An Ounce of Gold or a Share of Google?

An Ounce of Gold or a Share of Google?

Swapping a share of Google for an ounce of gold doesn't seem like a fair trade these days.

The spot bullion price for an ounce of gold closed at $1,243.50 yesterday. The world's leading search engine wrapped up its trading day at $882.31. That's a big gap, but that seems to be narrowing as gold falls out of favor and investors rally around the potential of the dot-com darling.

These do seem to be passing ships. A year ago, Google closed at $580.47, and an ounce of the yellow stuff was going for nearly three times as much at $1,592.

What a difference a year makes. Google's 52% surge and gold's 22% drop find us barreling toward an intersection where Google's stock passes an ounce of gold. Another 52% pop for Google would hurl it past $1,340. Another 22% slide for gold would send it below $970.

The meeting point isn't likely to happen in the coming year, though. Google is unlikely to repeat last year's ascent. Gold is unlikely to repeat its fall.

However, at least I no longer feel completely embarrassed about my prediction made back in 2005 that Google would overtake gold in 10 years.

It can happen.

"Would you rather own a share of Google or an ounce of gold," I asked at the time. "Here's the stipulation: You have to put your choice under a mattress for the next 10 years. That's right. I'm taking something as volatile as Google and as cyclical as a gold coin and forcing you into a long-term commitment."

Google was at $403.54 at the time. An ounce of gold was trading hands at $496, crossing the $500 mark the following day.
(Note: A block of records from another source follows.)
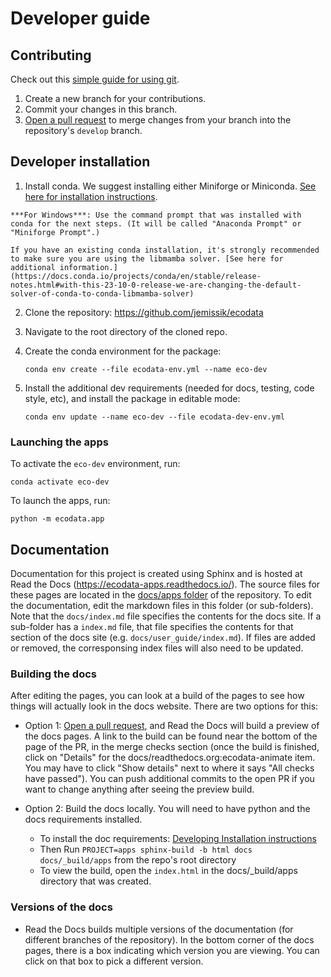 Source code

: # Developer guide

## Contributing
Check out this [simple guide for using git](https://rogerdudler.github.io/git-guide/).

1. Create a new branch for your contributions.
2. Commit your changes in this branch.
3. [Open a pull request](https://github.com/jemissik/ecodata/pulls) to merge changes from your branch into the
repository's ``develop`` branch.

## Developer installation

1. Install conda. We suggest installing either Miniforge or Miniconda. [See here for installation instructions](https://docs.conda.io/projects/conda/en/stable/).

```{note}
***For Windows***: Use the command prompt that was installed with conda for the next steps. (It will be called "Anaconda Prompt" or "Miniforge Prompt".)
```

```{note}
If you have an existing conda installation, it's strongly recommended to make sure you are using the libmamba solver. [See here for additional information.](https://docs.conda.io/projects/conda/en/stable/release-notes.html#with-this-23-10-0-release-we-are-changing-the-default-solver-of-conda-to-conda-libmamba-solver)
```
2. Clone the repository: https://github.com/jemissik/ecodata
3. Navigate to the root directory of the cloned repo.
4. Create the conda environment for the package:

    ```
    conda env create --file ecodata-env.yml --name eco-dev
    ```

5. Install the additional dev requirements (needed for docs, testing, code style, etc), and install the package in editable mode:

    ```
    conda env update --name eco-dev --file ecodata-dev-env.yml
    ```

### Launching the apps

To activate the `eco-dev` environment, run:

```
conda activate eco-dev
```

To launch the apps, run:

```
python -m ecodata.app
```

## Documentation

Documentation for this project is created using Sphinx and is hosted at Read the Docs (https://ecodata-apps.readthedocs.io/). The source files
for these pages are located in the [docs/apps folder](https://github.com/jemissik/ecodata/tree/develop/docs/apps) of the repository. To edit the documentation, edit the markdown files in this folder (or sub-folders). Note that the ``docs/index.md`` file specifies the contents for the docs site. If a sub-folder has a ``index.md`` file, that file specifies the contents for that section of the docs site (e.g. ``docs/user_guide/index.md``). If files are added or removed, the corresponsing index files will also need to be updated.

### Building the docs
After editing the pages, you can look at a build of the pages to see how things will actually look in the docs website. There are two options for this:
- Option 1: [Open a pull request](https://github.com/jemissik/ecodata/pulls), and Read the Docs will build a preview of the docs pages. A link to the build can be found near the bottom of the page of the PR, in the merge checks section (once the build is finished, click on "Details" for the docs/readthedocs.org:ecodata-animate item.
You may have to click "Show details" next to where it says "All checks have passed"). You can push additional commits to the open PR if you want to change anything after seeing the preview build.
- Option 2: Build the docs locally. You will need to have python and the docs requirements installed.

    - To install the doc requirements: [Developing Installation instructions](#developer-installation)
    - Then Run ``PROJECT=apps sphinx-build -b html docs docs/_build/apps`` from the repo's root directory
    - To view the build, open the ``index.html`` in the docs/_build/apps directory that was created.

### Versions of the docs
- Read the Docs builds multiple versions of the documentation (for different branches of the repository). In the bottom corner of the docs pages, there is a box indicating which version you are viewing. You can click on that box to pick a different version.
Both investments have panned out nicely. Google's stock is trading 119% higher, and gold has risen a hearty 151%. Google hasn't issued any dividends along the way, so it's clearly a victory for the gold bugs since late 2005. However, I still like my chances with nearly 29 months left to go.

Momentum is on my side.

For starters, the factors that led to gold's surge included booming emerging market economies and the collapse of the housing market that sent investors scurrying for a new hard asset class. Those tailwinds have settled down. Along the way, Google is only getting stronger.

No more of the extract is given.